_Task description_
Filter out every line below that lacks "looking", and copy the rest.

(Stored dataset items)
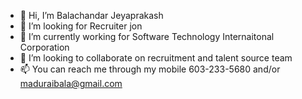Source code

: - 👋 Hi, I’m Balachandar Jeyaprakash
- 👀 I’m looking for Recruiter jon
- 🌱 I’m currently working for Software Technology Internaitonal Corporation
- 💞️ I’m looking to collaborate on recruitment and talent source team
- 📫 You can reach me through my mobile 603-233-5680 and/or maduraibala@gmail.com 

<!---
mdubaala/mdubaala is a ✨ special ✨ repository because its `README.md` (this file) appears on your GitHub profile.
You can click the Preview link to take a look at your changes.
--->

_Exercise solution_
- 👀 I’m looking for Recruiter jon
- 💞️ I’m looking to collaborate on recruitment and talent source team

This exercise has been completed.